Resubscribing subscriptions


#1

hallo all,
l have some problem with subscribing in meteor 1.1.0.2 i used package publish composite to publish it, but my application do resubscribing over and over again. it doesnt happen in previous versions. can you help me to solve this problem?
thanks


#2

It would be easier for everyone if you provided some code.


#3

okay this is my code…

models: function() {
	var filter = {};
	var limit = Session.get("limit") ? Session.get('limit') : null;
	var name = Session.get("accountModalName") || "";
	var cashOrBank = Router.current().accountType.cashOrBank ? Router.current().accountType.cashOrBank : null;

	if (!limit)
        Session.set("limit", 10);

    if(name) {
    	filter = {
    		$and: [
    			{parentOrChild: "child"},
    			{accountTypeId: cashOrBank},
    			{
    				$or: [
	 					{'code': {$regex: name, $options: "i"}},
	                    {'name': {$regex: name, $options: "i"}}
	                ]
    			},
    		]
        };
    }

    filter['parentOrChild'] = "child";

    if(cashOrBank)
    	filter['accountTypeId'] = cashOrBank;

    if(limit) {
    	Meteor.subscribe("account", filter , {sort: {name: 1}, limit: limit});
		var models = Account.find(filter , {sort: {name: 1}, limit: limit});
		Session.set('models', models.fetch().length);
    }

    if(models) {
    	return {
            getData: models,
        };
    }	
},

#4

It is not clear from this partial code in which javascript object your model: function(){} belongs to, but I’m guessing it belongs to an iron router controller.

If that’s the case, limit is a reactive dependency and iron router provides a reactive context in which routes run multiple times.

Therefore, you should put your subscription dependencies either within templates, or your routes onBeforeAction or waitOn or explicitly call .wait()

Otherwise, your subscriptions are going to keep tearing down and rerunning.

For better context, you should read through the examples at


#5

Yes, you’re basically going against a few guidelines and thus your code is doing strange things. These guidelines could be stated as follows:

No side effects - no changing of state - in methods that provide models for views/templates. (And also no side effects in template/view code as well, but that one is much harder to violate since templates are not written in JS.)

In your case you are modifying Session as well as calling Meteor.subscribe(). One could say that the latter strictly speaking does not change state, but in the case of Meteor with its reactivity it does change part of the (client-side) state that leads to reevaluating various pieces of code and so you should avoid doing that in places that commonly expect side-effect free code.

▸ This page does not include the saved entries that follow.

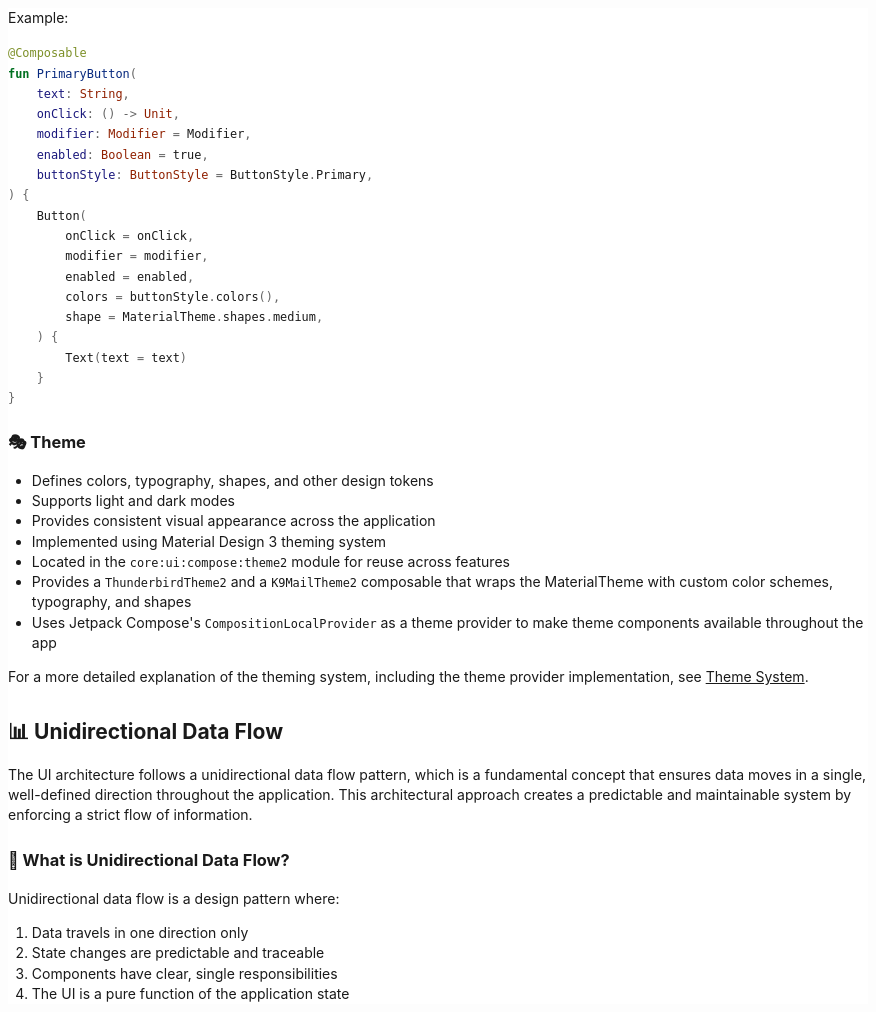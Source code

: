 Example:

```kotlin
@Composable
fun PrimaryButton(
    text: String,
    onClick: () -> Unit,
    modifier: Modifier = Modifier,
    enabled: Boolean = true,
    buttonStyle: ButtonStyle = ButtonStyle.Primary,
) {
    Button(
        onClick = onClick,
        modifier = modifier,
        enabled = enabled,
        colors = buttonStyle.colors(),
        shape = MaterialTheme.shapes.medium,
    ) {
        Text(text = text)
    }
}
```

### 🎭 Theme

- Defines colors, typography, shapes, and other design tokens
- Supports light and dark modes
- Provides consistent visual appearance across the application
- Implemented using Material Design 3 theming system
- Located in the `core:ui:compose:theme2` module for reuse across features
- Provides a `ThunderbirdTheme2` and a `K9MailTheme2` composable that wraps the MaterialTheme with custom color schemes, typography, and shapes
- Uses Jetpack Compose's `CompositionLocalProvider` as a theme provider to make theme components available throughout the app

For a more detailed explanation of the theming system, including the theme provider implementation, see
[Theme System](theme-system.md).

## 📊 Unidirectional Data Flow

The UI architecture follows a unidirectional data flow pattern, which is a fundamental concept that ensures data moves
in a single, well-defined direction throughout the application. This architectural approach creates a predictable and
maintainable system by enforcing a strict flow of information.

### 🔄 What is Unidirectional Data Flow?

Unidirectional data flow is a design pattern where:

1. Data travels in one direction only
2. State changes are predictable and traceable
3. Components have clear, single responsibilities
4. The UI is a pure function of the application state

And thinking about it, that’s actually the single guideline I can see you’re going against and that is causing crazy reevaluation of subscriptions.

So the solution would go something like this, like what @serkandurusoy also alluded to:

  • move Meteor.subscribe() calls to iron:router's waitOn or subscriptions methods
  • in your models() method just return the data you get from a regular client-side Account.find(), with whatever sort/limit params you require. (Side-note: the collection should also be called Accounts, not Account, as per convention. If it’s a collection of Item, the collection itself is called Items.)
  • Session.set() should be called wherever it makes sense, but not in methods that also contain Meteor.subscribe(); usually that means it is done in places like onBeforeAction() (on Route/Controller) or event handling code.

That should get you most of the way to the solution for your “subscription thrashing” problem. If then you should still have trouble, ask more specific questions and check out some examples that contain solutions to similar features as yours (changable Collection.find() conditions with sort & limit), such as likely the Telescope code.

Fundamentally this is about proper architecture and fine-grained understanding of what-goes-where and current best-practices and subtle expectations that Meteor and libraries put on you and the code you write. Stuff like that comes with detail of understanding and exposure to problems like this one.


#6

Oh and one more thing I forgot to mention:

Consider also if you truly to need to pass all of those parameters to the Meteor.subscribe() call. Oftentimes it’s enough to subscribe to all or most of what the client is going to need and then do the filtering and pagination purely client-side. That way there’s less need to unsubscribe/resubscribe with different params and it’s harder to run into problems like this one. Not that it’s not worthwhile learning how to juggle these kinds of cases properly, but something to keep in mind and consider.